CSVInputFormat (Oracle Loader for Hadoop Java API Reference for Linux)

Overview

Package

Class

Tree

Deprecated

Index

Help

Oracle® Loader for Hadoop Java API Reference for Linux
Release 2.2
E41239-01

PREV CLASS NEXT CLASS

FRAMES NO FRAMES

SUMMARY: NESTED | FIELD | CONSTR | METHOD

DETAIL: FIELD | CONSTR | METHOD

oracle.hadoop.loader.examples
Class CSVInputFormat

java.lang.Object org.apache.hadoop.mapreduce.InputFormat<java.lang.Object,org.apache.avro.generic.IndexedRecord> oracle.hadoop.loader.examples.CSVInputFormat

public class CSVInputFormat

extends org.apache.hadoop.mapreduce.InputFormat<java.lang.Object,org.apache.avro.generic.IndexedRecord>

This is a simple InputFormat example for CSV files. It uses TextInputFormat to break the input file(s) into lines, then breaks each line into fields using a comma (,) separator, and places the fields into an Avro IndexedRecord.

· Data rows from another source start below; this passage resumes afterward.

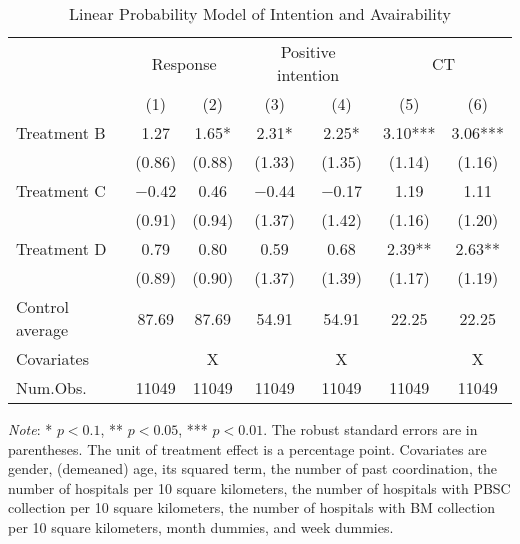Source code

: \documentclass[12pt, a4paper]{article}
\begin{document}
\begin{table}

\caption{\label{tab:stock-reg}Linear Probability Model of Intention and Avairability}
\centering
\fontsize{9}{11}\selectfont
\begin{threeparttable}
\begin{tabular}[t]{lcccccc}
\toprule
\multicolumn{1}{c}{ } & \multicolumn{2}{c}{Response} & \multicolumn{2}{c}{Positive intention} & \multicolumn{2}{c}{CT} \\
\cmidrule(l{3pt}r{3pt}){2-3} \cmidrule(l{3pt}r{3pt}){4-5} \cmidrule(l{3pt}r{3pt}){6-7}
  & (1) & (2) & (3) & (4) & (5) & (6)\\
\midrule
Treatment B & \num{1.27} & \num{1.65}* & \num{2.31}* & \num{2.25}* & \num{3.10}*** & \num{3.06}***\\
 & (\num{0.86}) & (\num{0.88}) & (\num{1.33}) & (\num{1.35}) & (\num{1.14}) & (\num{1.16})\\
Treatment C & \num{-0.42} & \num{0.46} & \num{-0.44} & \num{-0.17} & \num{1.19} & \num{1.11}\\
 & (\num{0.91}) & (\num{0.94}) & (\num{1.37}) & (\num{1.42}) & (\num{1.16}) & (\num{1.20})\\
Treatment D & \num{0.79} & \num{0.80} & \num{0.59} & \num{0.68} & \num{2.39}** & \num{2.63}**\\
 & (\num{0.89}) & (\num{0.90}) & (\num{1.37}) & (\num{1.39}) & (\num{1.17}) & (\num{1.19})\\
\midrule
Control average & 87.69 & 87.69 & 54.91 & 54.91 & 22.25 & 22.25\\
Covariates &  & X &  & X &  & X\\
Num.Obs. & \num{11049} & \num{11049} & \num{11049} & \num{11049} & \num{11049} & \num{11049}\\
\bottomrule
\end{tabular}
\begin{tablenotes}
\item \emph{Note}: * $p < 0.1$, ** $p < 0.05$, *** $p < 0.01$. The robust standard errors are in parentheses. The unit of treatment effect is a percentage point. Covariates are gender, (demeaned) age, its squared term, the number of past coordination, the number of hospitals per 10 square kilometers, the number of hospitals with PBSC collection per 10 square kilometers, the number of hospitals with BM collection per 10 square kilometers, month dummies, and week dummies.
\end{tablenotes}
\end{threeparttable}
\end{table}
\end{document}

CSVInputFormat uses the following simple Avro schema:

 {
    "type" : "record",
    "name" : "All_string_schema", 
    "fields" : [
        {"name" : "F0", "type" : "string"},
        {"name" : "F1", "type" : "string"}, 
        ...]
 }

Note that:

the schema is of type record;
all fields are of type string;
and
field names are F0, F1, F2, etc. A field "Fi" will be loaded only if:
- the loaderMap file specifies a COLUMN element with the attribute: field="Fi"
  or
- the target table has a column named Fi (and the 'oracle.hadoop.loader.targetTable' property was used in lieu of a loaderMap file).

CSVInputFormat cannot extend TextInputFormat, since TextInputFormat.createRecordReader() returns RecordReader <LongWritable,Text>, while createRecordReader(org.apache.hadoop.mapreduce.InputSplit, org.apache.hadoop.mapreduce.TaskAttemptContext) has to return RecordReader <Object,IndexedRecord>.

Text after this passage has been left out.